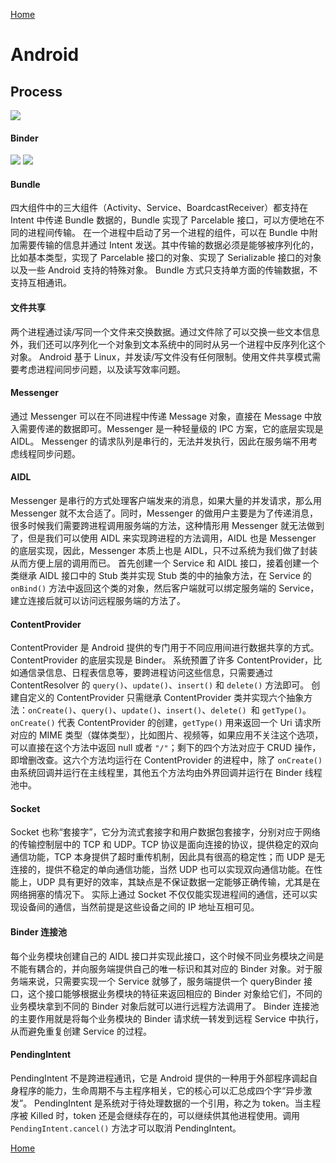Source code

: [Home](../../README.md)

# Android

## Process
![](https://user-images.githubusercontent.com/8423120/46243045-f63cef00-c401-11e8-8e59-874294ed6299.png)

#### Binder
![](https://user-images.githubusercontent.com/8423120/46243271-0bffe380-c405-11e8-8a30-2d4d58fc056c.png)
![](https://user-images.githubusercontent.com/8423120/46243215-41f09800-c404-11e8-8fe6-862551b06dc7.png)

#### Bundle
四大组件中的三大组件（Activity、Service、BoardcastReceiver）都支持在 Intent 中传递 Bundle 数据的，Bundle 实现了 Parcelable 接口，可以方便地在不同的进程间传输。
在一个进程中启动了另一个进程的组件，可以在 Bundle 中附加需要传输的信息并通过 Intent 发送。其中传输的数据必须是能够被序列化的，比如基本类型，实现了 Parcelable 接口的对象、实现了 Serializable 接口的对象以及一些 Android 支持的特殊对象。
Bundle 方式只支持单方面的传输数据，不支持互相通讯。

#### 文件共享
两个进程通过读/写同一个文件来交换数据。通过文件除了可以交换一些文本信息外，我们还可以序列化一个对象到文本系统中的同时从另一个进程中反序列化这个对象。
Android 基于 Linux，并发读/写文件没有任何限制。使用文件共享模式需要考虑进程间同步问题，以及读写效率问题。

#### Messenger
通过 Messenger 可以在不同进程中传递 Message 对象，直接在 Message 中放入需要传递的数据即可。Messenger 是一种轻量级的 IPC 方案，它的底层实现是 AIDL。
Messenger 的请求队列是串行的，无法并发执行，因此在服务端不用考虑线程同步问题。

#### AIDL
Messenger 是串行的方式处理客户端发来的消息，如果大量的并发请求，那么用 Messenger 就不太合适了。同时，Messenger 的做用户主要是为了传递消息，很多时候我们需要跨进程调用服务端的方法，这种情形用 Messenger 就无法做到了，但是我们可以使用 AIDL 来实现跨进程的方法调用，AIDL 也是 Messenger 的底层实现，因此，Messenger 本质上也是 AIDL，只不过系统为我们做了封装从而方便上层的调用而已。
首先创建一个 Service 和 AIDL 接口，接着创建一个类继承 AIDL 接口中的 Stub 类并实现 Stub 类的中的抽象方法，在 Service 的 `onBind()` 方法中返回这个类的对象，然后客户端就可以绑定服务端的 Service，建立连接后就可以访问远程服务端的方法了。

#### ContentProvider
ContentProvider 是 Android 提供的专门用于不同应用间进行数据共享的方式。ContentProvider 的底层实现是 Binder。
系统预置了许多 ContentProvider，比如通信录信息、日程表信息等，要跨进程访问这些信息，只需要通过 ContentResolver 的 `query()`、`update()`、`insert()` 和 `delete()` 方法即可。
创建自定义的 ContentProvider 只需继承 ContentProvider 类并实现六个抽象方法：`onCreate()`、`query()`、`update()`、`insert()`、`delete() `和 `getType()`。`onCreate()` 代表 ContentProvider 的创建，`getType()` 用来返回一个 Uri 请求所对应的 MIME 类型（媒体类型），比如图片、视频等，如果应用不关注这个选项，可以直接在这个方法中返回 null 或者 `"/"`；剩下的四个方法对应于 CRUD 操作，即增删改查。这六个方法均运行在 ContentProvider 的进程中，除了 `onCreate()` 由系统回调并运行在主线程里，其他五个方法均由外界回调并运行在 Binder 线程池中。

#### Socket
Socket 也称“套接字”，它分为流式套接字和用户数据包套接字，分别对应于网络的传输控制层中的 TCP 和 UDP。TCP 协议是面向连接的协议，提供稳定的双向通信功能，TCP 本身提供了超时重传机制，因此具有很高的稳定性；而 UDP 是无连接的，提供不稳定的单向通信功能，当然 UDP 也可以实现双向通信功能。在性能上，UDP 具有更好的效率，其缺点是不保证数据一定能够正确传输，尤其是在网络拥塞的情况下。
实际上通过 Socket 不仅仅能实现进程间的通信，还可以实现设备间的通信，当然前提是这些设备之间的 IP 地址互相可见。

#### Binder 连接池
每个业务模块创建自己的 AIDL 接口并实现此接口，这个时候不同业务模块之间是不能有耦合的，并向服务端提供自己的唯一标识和其对应的 Binder 对象。对于服务端来说，只需要实现一个 Service 就够了，服务端提供一个 queryBinder 接口，这个接口能够根据业务模块的特征来返回相应的 Binder 对象给它们，不同的业务模块拿到不同的 Binder 对象后就可以进行远程方法调用了。
Binder 连接池的主要作用就是将每个业务模块的 Binder 请求统一转发到远程 Service 中执行，从而避免重复创建 Service 的过程。

#### PendingIntent
PendingIntent 不是跨进程通讯，它是 Android 提供的一种用于外部程序调起自身程序的能力，生命周期不与主程序相关，它的核心可以汇总成四个字“异步激发”。
PendingIntent 是系统对于待处理数据的一个引用，称之为 token。当主程序被 Killed 时，token 还是会继续存在的，可以继续供其他进程使用。调用 `PendingIntent.cancel()` 方法才可以取消 PendingIntent。

[Home](../../README.md)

TASK DIRECTIONS » Write out nothing but the lines from the start of the data through the line with "#### Bundle". Leave out the pictures.

ANSWER »
Source code

: [Home](../../README.md)

# Android

## Process
![](https://user-images.githubusercontent.com/8423120/46243045-f63cef00-c401-11e8-8e59-874294ed6299.png)

#### Binder
![](https://user-images.githubusercontent.com/8423120/46243271-0bffe380-c405-11e8-8a30-2d4d58fc056c.png)
![](https://user-images.githubusercontent.com/8423120/46243215-41f09800-c404-11e8-8fe6-862551b06dc7.png)

#### Bundle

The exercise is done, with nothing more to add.